** Opening DATASET EXCERPTS block **

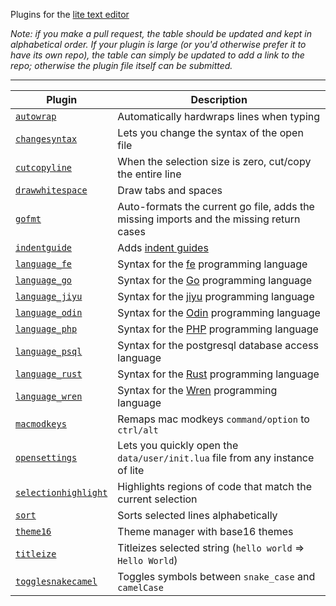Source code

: Plugins for the [lite text editor](https://github.com/rxi/lite)

*Note: if you make a pull request, the table should be updated and kept in
alphabetical order. If your plugin is large (or you'd otherwise prefer it to
have its own repo), the table can simply be updated to add a link to the repo;
otherwise the plugin file itself can be submitted.*

---

Plugin | Description
-------|-----------------------------------------
[`autowrap`](autowrap.lua?raw=1) | Automatically hardwraps lines when typing
[`changesyntax`](changesyntax.lua?raw=1) | Lets you change the syntax of the open file
[`cutcopyline`](cutcopyline.lua?raw=1) | When the selection size is zero, cut/copy the entire line
[`drawwhitespace`](drawwhitespace.lua?raw=1) | Draw tabs and spaces
[`gofmt`](gofmt.lua?raw=1) | Auto-formats the current go file, adds the missing imports and the missing return cases
[`indentguide`](indentguide.lua?raw=1) | Adds [indent guides](https://user-images.githubusercontent.com/3920290/79640716-f9860000-818a-11ea-9c3b-26d10dd0e0c0.png)
[`language_fe`](language_fe.lua?raw=1) | Syntax for the [fe](https://github.com/rxi/fe) programming language
[`language_go`](language_go.lua?raw=1) | Syntax for the [Go](https://golang.org/) programming language
[`language_jiyu`](language_jiyu.lua?raw=1) | Syntax for the [jiyu](https://github.com/machinamentum/jiyu) programming language
[`language_odin`](language_odin.lua?raw=1) | Syntax for the [Odin](https://github.com/odin-lang/Odin) programming language
[`language_php`](language_php.lua?raw=1) | Syntax for the [PHP](https://php.net) programming language
[`language_psql`](language_psql.lua?raw=1) | Syntax for the postgresql database access language
[`language_rust`](language_rust.lua?raw=1) | Syntax for the [Rust](https://rust-lang.org/) programming language
[`language_wren`](language_wren.lua?raw=1) | Syntax for the [Wren](http://wren.io/) programming language
[`macmodkeys`](macmodkeys.lua?raw=1) | Remaps mac modkeys `command/option` to `ctrl/alt`
[`opensettings`](opensettings.lua?raw=1) | Lets you quickly open the `data/user/init.lua` file from any instance of lite
[`selectionhighlight`](selectionhighlight.lua?raw=1) | Highlights regions of code that match the current selection
[`sort`](sort.lua?raw=1) | Sorts selected lines alphabetically
[`theme16`](https://github.com/monolifed/theme16) | Theme manager with base16 themes
[`titleize`](titleize.lua?raw=1) | Titleizes selected string (`hello world` => `Hello World`)
[`togglesnakecamel`](togglesnakecamel.lua?raw=1) | Toggles symbols between `snake_case` and `camelCase`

** Closing DATASET EXCERPTS block **

PROMPT — Return each line from the entries above that includes "lines".

THE COMPLETED TASK —
[`autowrap`](autowrap.lua?raw=1) | Automatically hardwraps lines when typing
[`sort`](sort.lua?raw=1) | Sorts selected lines alphabetically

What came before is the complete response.